Quick introduction to Pandas

This tutorial will serve as a quick introduction to Pandas for handling CSV data.
CSV data is the most common format for storing and distributing structured data.
Many Machine Learning datasets are distributed as CSV datafiles.
After going through this tutorial, you will able to handle CSV files as input for your neural networks.

Panda

Install Pandas

1
pip install pandas

Reading a CSV with Pandas

1
2
3
4
import pandas as pd
df = pd.read_csv('heart.csv')

print(df)

The read_csv() function helps us to read the CSV data from a file and into a DataFrame in our program.
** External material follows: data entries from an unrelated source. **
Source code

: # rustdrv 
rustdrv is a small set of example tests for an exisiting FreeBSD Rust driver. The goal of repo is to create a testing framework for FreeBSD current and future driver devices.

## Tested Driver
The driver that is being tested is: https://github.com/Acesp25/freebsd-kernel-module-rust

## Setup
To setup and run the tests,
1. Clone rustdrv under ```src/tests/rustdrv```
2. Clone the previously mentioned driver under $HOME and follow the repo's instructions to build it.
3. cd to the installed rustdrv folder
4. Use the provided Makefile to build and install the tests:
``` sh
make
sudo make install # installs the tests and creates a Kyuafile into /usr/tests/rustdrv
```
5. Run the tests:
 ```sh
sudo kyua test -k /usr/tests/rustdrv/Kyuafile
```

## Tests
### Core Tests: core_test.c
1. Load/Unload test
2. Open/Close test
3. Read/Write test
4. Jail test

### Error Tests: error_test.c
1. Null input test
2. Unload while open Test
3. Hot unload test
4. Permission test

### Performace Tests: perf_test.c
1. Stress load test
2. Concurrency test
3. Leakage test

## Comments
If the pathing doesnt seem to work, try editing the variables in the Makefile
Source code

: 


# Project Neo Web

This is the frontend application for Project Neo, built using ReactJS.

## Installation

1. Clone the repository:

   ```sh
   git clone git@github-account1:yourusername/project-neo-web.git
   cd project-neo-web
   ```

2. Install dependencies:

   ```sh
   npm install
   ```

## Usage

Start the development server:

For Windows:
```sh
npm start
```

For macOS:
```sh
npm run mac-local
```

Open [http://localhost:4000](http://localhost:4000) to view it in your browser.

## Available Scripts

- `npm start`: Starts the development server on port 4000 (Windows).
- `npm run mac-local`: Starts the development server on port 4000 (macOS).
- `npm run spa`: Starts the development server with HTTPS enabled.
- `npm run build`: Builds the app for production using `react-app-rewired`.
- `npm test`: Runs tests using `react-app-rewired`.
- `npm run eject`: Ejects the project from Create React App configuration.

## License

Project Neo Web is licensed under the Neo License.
Printing first few rows of a Dataframe

1
print(df.head())

The head() command returns the first 5 rows of the DataFrame.

Selecting a single column

1
age_column = df['age']

If the name of our column is “age”, we can select that column in the above way.

Selecting certain rows and certain columns

1
age_and_sex = df.iloc[0:10, 0:2]

If we want to select only the first 10 rows and the first 2 columns, we can do it with the iloc command. The slicing values are separated by a comma (first the row slicing, and then the column slicing).

Getting only the unique values in a column

1
cp_values = df['cp'].unique()

After selecting a column, if we apply the unique() command, then only the unique values are returned (without repetition).

Replacing string values with integer values

1
2
mapping = {'male': 0, 'female': 1}
df = df.replace(mapping)

The replace() function replaces the values in the DataFrame according to the mapping.

Converting to numpy array

1
age_and_sex = age_and_sex.to_numpy()

The to_numpy() command converts the DataFrame to a Numpy Array. We can use this Numpy array as input to out Neural Network.

Shuffling the rows

1
df = df.sample(frac=1)

The sample() method returns some rows from the DataFrame in a random order. If frac = 0.5, then half the rows are returned in a random order. If frac = 1, all the rows are returned in a random order.